=== Section Start ===

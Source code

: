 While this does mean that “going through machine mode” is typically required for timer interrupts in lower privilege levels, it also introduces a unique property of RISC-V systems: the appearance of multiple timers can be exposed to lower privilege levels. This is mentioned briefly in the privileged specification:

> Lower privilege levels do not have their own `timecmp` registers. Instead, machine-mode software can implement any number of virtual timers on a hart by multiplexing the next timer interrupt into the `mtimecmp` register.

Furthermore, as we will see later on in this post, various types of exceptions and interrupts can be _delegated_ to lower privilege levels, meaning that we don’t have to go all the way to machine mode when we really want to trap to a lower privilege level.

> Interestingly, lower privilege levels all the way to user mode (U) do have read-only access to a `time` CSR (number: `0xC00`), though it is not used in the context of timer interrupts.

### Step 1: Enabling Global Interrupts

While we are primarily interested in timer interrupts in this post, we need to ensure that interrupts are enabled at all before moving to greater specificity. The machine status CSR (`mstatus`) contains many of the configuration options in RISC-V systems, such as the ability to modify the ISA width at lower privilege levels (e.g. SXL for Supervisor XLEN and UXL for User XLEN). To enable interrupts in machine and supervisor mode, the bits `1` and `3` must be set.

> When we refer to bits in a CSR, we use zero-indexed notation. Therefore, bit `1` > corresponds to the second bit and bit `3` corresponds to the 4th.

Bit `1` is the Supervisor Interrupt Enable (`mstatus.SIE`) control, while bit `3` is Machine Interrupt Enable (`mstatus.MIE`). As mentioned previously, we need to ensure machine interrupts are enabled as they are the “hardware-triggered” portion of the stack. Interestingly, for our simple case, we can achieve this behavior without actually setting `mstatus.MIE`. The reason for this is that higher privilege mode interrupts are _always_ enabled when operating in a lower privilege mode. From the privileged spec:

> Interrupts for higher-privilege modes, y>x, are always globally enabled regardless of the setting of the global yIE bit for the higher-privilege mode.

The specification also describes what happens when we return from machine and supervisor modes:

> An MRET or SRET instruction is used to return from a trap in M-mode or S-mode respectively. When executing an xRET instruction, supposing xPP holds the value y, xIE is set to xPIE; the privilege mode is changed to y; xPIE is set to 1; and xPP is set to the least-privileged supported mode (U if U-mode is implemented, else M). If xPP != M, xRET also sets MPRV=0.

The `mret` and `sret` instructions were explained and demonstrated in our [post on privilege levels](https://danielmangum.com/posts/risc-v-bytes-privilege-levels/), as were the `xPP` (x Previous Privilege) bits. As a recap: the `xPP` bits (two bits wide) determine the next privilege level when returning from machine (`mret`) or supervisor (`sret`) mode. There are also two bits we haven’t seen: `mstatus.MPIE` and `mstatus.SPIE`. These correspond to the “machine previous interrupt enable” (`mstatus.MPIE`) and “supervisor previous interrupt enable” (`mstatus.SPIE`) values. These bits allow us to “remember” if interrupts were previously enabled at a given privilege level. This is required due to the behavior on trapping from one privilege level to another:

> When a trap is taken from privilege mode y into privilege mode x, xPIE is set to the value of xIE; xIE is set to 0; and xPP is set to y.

=== Section End ===

◆ **Try it**:
Each line from the start of the listing above through the line containing "While this does" must be reproduced exactly. Leave out the rest.

◆ **Exercise solution**:
Source code

: While this does mean that “going through machine mode” is typically required for timer interrupts in lower privilege levels, it also introduces a unique property of RISC-V systems: the appearance of multiple timers can be exposed to lower privilege levels. This is mentioned briefly in the privileged specification:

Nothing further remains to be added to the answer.